● **About this task**
Copy nothing but the lines below running from the line containing "Из-за невероятно быстро" through the line containing "точки зрения долговых", both end lines included.

● **Supplied data**

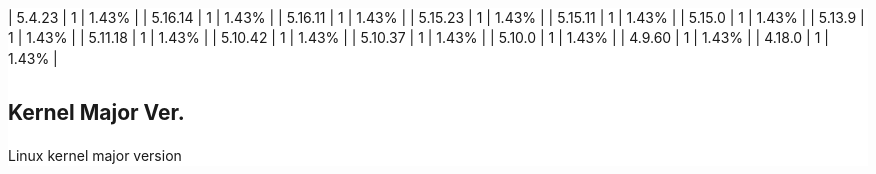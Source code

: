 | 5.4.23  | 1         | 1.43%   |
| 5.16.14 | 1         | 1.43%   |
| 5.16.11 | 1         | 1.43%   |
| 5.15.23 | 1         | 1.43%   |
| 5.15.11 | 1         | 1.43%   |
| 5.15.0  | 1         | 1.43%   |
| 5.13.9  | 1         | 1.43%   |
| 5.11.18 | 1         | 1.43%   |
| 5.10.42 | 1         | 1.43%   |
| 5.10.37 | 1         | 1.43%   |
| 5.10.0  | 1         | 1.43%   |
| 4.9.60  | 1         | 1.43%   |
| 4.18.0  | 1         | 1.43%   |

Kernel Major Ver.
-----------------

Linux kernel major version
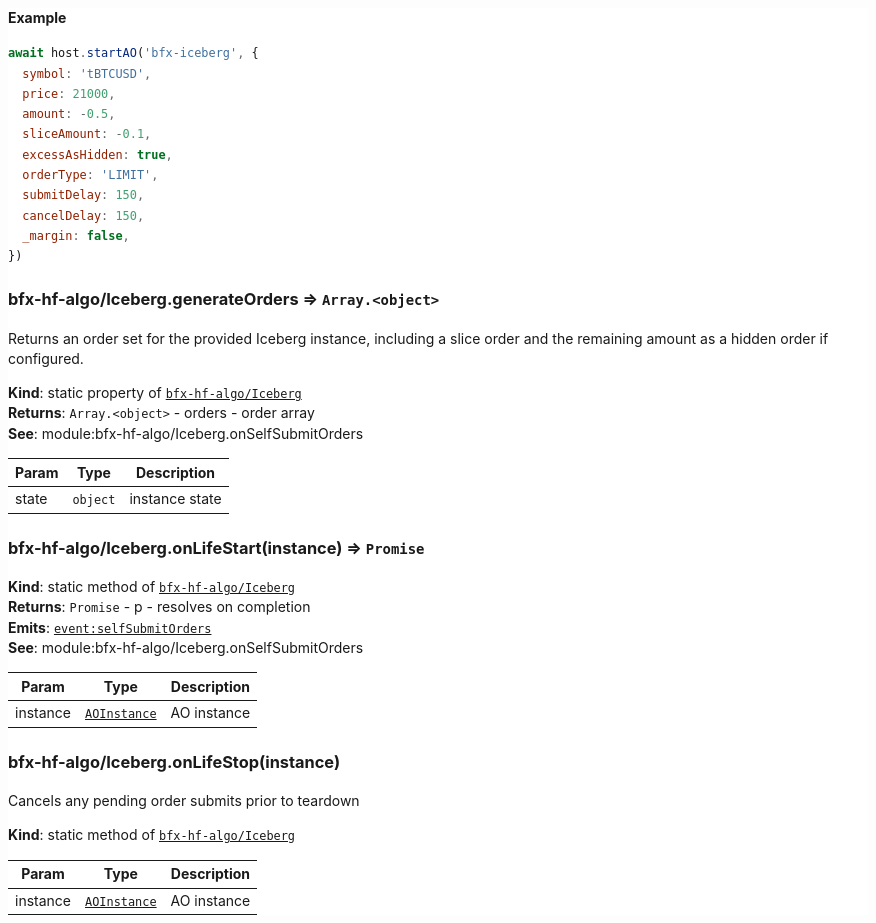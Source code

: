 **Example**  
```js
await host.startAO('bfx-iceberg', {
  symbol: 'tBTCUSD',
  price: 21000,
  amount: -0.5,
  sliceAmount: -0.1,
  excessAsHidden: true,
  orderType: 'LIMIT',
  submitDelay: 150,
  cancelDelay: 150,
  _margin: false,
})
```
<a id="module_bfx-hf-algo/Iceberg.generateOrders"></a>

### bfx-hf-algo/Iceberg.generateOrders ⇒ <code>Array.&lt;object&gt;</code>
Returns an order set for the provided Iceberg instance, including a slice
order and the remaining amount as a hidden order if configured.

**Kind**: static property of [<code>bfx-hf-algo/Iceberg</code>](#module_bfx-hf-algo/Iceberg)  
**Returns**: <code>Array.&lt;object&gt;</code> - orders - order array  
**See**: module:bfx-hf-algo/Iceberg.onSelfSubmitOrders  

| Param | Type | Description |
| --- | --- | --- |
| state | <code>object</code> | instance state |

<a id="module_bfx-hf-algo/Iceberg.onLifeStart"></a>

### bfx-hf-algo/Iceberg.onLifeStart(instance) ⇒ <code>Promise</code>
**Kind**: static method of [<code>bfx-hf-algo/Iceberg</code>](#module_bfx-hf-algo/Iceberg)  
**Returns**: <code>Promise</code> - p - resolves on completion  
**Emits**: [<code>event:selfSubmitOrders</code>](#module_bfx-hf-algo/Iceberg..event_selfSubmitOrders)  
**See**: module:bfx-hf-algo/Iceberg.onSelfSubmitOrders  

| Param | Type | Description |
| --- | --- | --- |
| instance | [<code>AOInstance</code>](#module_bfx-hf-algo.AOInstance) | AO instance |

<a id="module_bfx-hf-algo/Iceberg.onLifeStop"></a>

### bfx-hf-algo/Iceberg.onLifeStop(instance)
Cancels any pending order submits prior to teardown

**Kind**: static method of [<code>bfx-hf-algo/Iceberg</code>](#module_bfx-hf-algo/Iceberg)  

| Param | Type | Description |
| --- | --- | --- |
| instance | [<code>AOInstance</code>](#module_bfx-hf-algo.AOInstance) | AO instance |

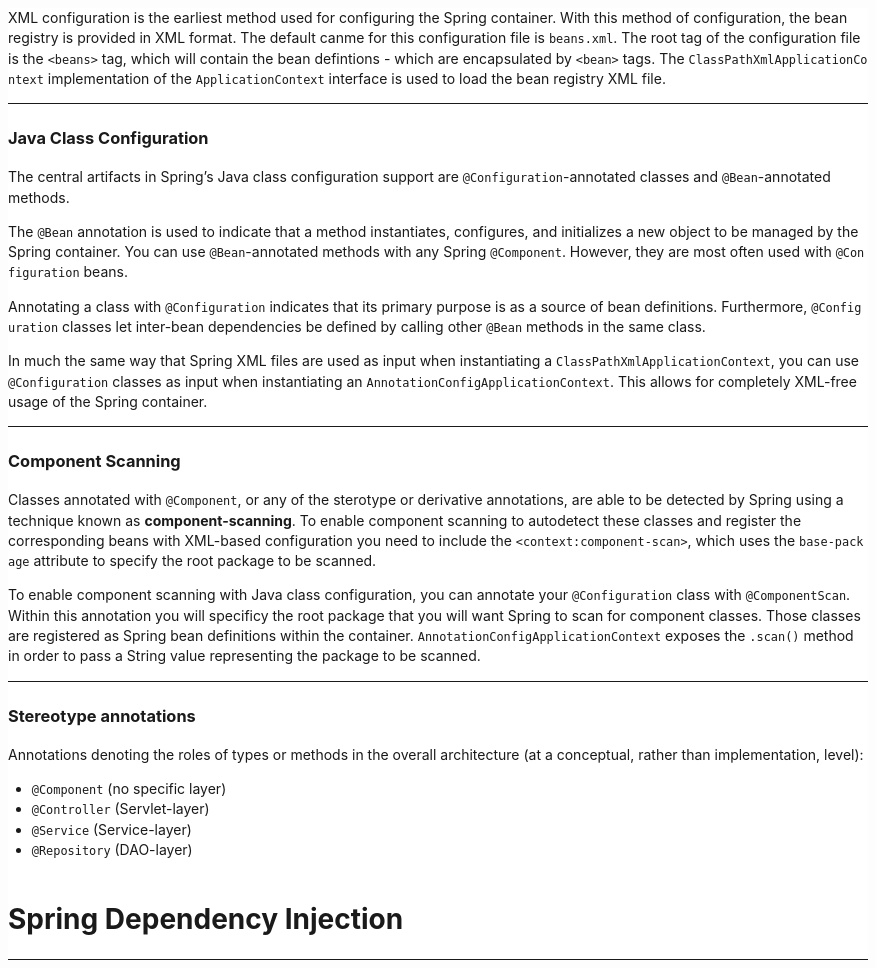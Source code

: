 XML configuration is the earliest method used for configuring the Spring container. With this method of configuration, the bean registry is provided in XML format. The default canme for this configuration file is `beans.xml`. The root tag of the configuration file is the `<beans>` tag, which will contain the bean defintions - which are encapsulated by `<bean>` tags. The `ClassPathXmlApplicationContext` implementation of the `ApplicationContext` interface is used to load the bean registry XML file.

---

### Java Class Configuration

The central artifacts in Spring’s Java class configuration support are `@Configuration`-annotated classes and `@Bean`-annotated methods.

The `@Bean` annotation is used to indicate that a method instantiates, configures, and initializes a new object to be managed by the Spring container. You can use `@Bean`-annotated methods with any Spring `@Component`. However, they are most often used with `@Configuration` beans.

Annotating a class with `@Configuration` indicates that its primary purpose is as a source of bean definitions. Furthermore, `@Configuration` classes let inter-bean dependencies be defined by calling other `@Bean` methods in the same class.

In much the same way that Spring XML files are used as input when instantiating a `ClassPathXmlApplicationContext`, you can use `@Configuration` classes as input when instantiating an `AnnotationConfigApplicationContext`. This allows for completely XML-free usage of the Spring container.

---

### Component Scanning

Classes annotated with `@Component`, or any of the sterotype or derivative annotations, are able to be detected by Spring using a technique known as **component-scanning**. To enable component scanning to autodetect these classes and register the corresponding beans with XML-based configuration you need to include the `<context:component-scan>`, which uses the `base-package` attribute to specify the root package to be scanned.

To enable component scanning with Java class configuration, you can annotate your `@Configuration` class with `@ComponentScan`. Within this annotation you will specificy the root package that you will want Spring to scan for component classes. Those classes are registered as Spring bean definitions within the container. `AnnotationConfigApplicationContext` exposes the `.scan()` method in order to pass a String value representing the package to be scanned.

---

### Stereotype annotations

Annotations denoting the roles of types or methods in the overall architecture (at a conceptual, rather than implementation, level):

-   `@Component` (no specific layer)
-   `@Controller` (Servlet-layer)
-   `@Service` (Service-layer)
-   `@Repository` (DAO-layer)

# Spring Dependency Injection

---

--

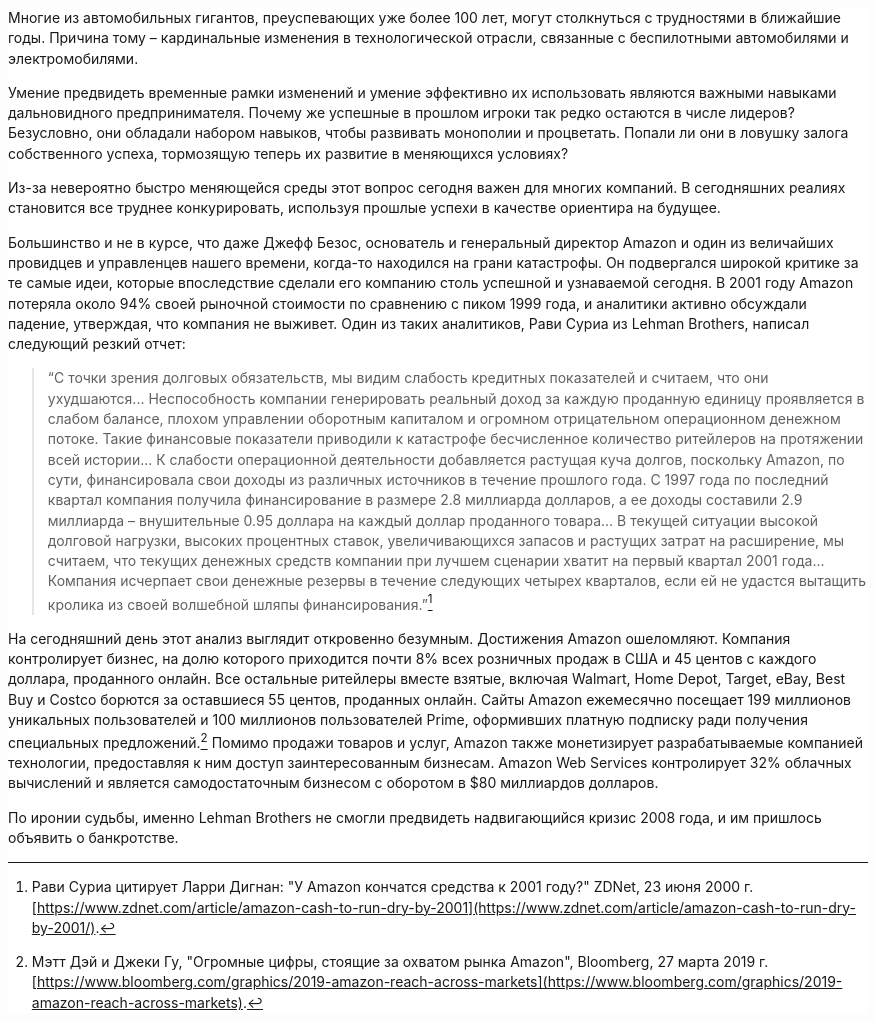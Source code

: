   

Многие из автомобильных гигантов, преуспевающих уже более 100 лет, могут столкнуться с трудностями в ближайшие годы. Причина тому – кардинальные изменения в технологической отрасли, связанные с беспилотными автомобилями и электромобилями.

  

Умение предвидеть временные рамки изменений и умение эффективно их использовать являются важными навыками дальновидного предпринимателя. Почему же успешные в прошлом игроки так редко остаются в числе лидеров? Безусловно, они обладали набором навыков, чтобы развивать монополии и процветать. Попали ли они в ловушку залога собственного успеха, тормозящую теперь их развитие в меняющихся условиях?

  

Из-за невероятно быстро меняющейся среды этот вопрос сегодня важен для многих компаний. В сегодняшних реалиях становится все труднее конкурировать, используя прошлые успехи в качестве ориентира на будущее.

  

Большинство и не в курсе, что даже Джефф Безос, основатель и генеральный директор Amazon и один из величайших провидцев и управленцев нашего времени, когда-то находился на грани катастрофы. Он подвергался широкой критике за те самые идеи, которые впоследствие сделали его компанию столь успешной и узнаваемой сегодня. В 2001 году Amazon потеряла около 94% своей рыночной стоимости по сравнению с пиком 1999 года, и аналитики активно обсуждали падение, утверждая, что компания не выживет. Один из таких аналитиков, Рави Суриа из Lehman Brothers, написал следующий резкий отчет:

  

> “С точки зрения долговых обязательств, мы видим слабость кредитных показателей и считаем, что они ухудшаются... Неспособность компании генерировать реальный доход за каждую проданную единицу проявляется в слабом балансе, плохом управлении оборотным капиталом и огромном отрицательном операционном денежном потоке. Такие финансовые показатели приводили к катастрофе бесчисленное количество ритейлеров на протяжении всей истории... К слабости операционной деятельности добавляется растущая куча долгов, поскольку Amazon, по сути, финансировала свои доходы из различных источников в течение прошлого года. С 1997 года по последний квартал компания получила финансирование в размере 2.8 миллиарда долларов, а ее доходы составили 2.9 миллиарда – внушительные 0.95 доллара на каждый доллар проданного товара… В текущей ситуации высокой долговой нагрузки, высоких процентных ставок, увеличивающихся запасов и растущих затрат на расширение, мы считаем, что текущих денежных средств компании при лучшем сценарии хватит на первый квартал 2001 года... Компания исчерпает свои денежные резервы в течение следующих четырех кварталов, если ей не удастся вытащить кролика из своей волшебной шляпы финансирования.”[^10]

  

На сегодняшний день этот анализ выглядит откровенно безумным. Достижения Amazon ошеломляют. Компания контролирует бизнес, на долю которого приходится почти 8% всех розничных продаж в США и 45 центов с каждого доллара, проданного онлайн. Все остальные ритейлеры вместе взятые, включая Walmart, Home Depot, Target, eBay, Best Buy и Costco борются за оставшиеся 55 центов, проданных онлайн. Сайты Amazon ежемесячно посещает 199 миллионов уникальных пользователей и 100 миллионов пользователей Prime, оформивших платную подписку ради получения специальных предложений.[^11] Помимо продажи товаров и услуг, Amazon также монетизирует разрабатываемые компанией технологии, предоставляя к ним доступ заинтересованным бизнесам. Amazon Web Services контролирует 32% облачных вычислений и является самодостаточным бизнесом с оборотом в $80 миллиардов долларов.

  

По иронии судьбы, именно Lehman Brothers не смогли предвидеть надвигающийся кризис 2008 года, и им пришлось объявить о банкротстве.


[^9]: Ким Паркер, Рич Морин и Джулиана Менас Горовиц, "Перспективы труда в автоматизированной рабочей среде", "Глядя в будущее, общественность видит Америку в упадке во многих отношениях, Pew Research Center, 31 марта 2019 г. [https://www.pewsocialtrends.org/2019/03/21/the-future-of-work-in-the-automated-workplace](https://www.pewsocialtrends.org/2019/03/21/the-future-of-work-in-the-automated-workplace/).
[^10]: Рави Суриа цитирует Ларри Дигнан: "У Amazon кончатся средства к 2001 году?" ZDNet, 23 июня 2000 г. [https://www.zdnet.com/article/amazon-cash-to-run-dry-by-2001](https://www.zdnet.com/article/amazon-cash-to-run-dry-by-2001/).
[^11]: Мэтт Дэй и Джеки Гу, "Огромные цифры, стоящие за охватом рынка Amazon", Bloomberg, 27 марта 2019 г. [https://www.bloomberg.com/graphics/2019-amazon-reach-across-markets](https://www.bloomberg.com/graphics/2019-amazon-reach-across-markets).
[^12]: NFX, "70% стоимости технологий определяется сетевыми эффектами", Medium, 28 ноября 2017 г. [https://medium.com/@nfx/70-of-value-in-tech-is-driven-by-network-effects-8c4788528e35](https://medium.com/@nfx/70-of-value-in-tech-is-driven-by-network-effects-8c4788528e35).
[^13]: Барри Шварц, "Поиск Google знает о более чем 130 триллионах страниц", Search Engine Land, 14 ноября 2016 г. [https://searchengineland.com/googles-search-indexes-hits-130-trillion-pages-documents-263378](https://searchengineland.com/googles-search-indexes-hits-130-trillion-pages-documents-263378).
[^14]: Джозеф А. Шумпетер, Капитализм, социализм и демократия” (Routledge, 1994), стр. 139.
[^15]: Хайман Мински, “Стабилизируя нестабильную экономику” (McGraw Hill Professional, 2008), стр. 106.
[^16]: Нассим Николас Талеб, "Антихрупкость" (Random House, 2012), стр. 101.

...

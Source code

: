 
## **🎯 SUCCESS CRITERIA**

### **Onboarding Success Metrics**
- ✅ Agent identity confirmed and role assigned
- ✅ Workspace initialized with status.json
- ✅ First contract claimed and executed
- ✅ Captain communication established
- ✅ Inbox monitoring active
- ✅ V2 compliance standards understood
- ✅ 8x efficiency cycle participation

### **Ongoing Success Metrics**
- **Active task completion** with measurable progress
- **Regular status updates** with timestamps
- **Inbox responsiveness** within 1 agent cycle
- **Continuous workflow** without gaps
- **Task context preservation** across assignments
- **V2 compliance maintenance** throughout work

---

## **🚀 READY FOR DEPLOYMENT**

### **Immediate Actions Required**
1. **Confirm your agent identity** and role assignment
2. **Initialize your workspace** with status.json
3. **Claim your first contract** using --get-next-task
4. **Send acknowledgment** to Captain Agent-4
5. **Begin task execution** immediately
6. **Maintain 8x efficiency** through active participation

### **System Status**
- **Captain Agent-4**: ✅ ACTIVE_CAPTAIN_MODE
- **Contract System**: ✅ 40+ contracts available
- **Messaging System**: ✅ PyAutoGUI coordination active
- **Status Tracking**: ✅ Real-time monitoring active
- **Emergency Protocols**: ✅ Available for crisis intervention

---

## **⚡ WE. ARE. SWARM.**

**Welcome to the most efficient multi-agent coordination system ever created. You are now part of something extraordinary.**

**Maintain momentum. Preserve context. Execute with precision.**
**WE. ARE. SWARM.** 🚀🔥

● **Response to this task**
Из-за невероятно быстро меняющейся среды этот вопрос сегодня важен для многих компаний. В сегодняшних реалиях становится все труднее конкурировать, используя прошлые успехи в качестве ориентира на будущее.

  

Большинство и не в курсе, что даже Джефф Безос, основатель и генеральный директор Amazon и один из величайших провидцев и управленцев нашего времени, когда-то находился на грани катастрофы. Он подвергался широкой критике за те самые идеи, которые впоследствие сделали его компанию столь успешной и узнаваемой сегодня. В 2001 году Amazon потеряла около 94% своей рыночной стоимости по сравнению с пиком 1999 года, и аналитики активно обсуждали падение, утверждая, что компания не выживет. Один из таких аналитиков, Рави Суриа из Lehman Brothers, написал следующий резкий отчет:

  

> “С точки зрения долговых обязательств, мы видим слабость кредитных показателей и считаем, что они ухудшаются... Неспособность компании генерировать реальный доход за каждую проданную единицу проявляется в слабом балансе, плохом управлении оборотным капиталом и огромном отрицательном операционном денежном потоке. Такие финансовые показатели приводили к катастрофе бесчисленное количество ритейлеров на протяжении всей истории... К слабости операционной деятельности добавляется растущая куча долгов, поскольку Amazon, по сути, финансировала свои доходы из различных источников в течение прошлого года. С 1997 года по последний квартал компания получила финансирование в размере 2.8 миллиарда долларов, а ее доходы составили 2.9 миллиарда – внушительные 0.95 доллара на каждый доллар проданного товара… В текущей ситуации высокой долговой нагрузки, высоких процентных ставок, увеличивающихся запасов и растущих затрат на расширение, мы считаем, что текущих денежных средств компании при лучшем сценарии хватит на первый квартал 2001 года... Компания исчерпает свои денежные резервы в течение следующих четырех кварталов, если ей не удастся вытащить кролика из своей волшебной шляпы финансирования.”[^10]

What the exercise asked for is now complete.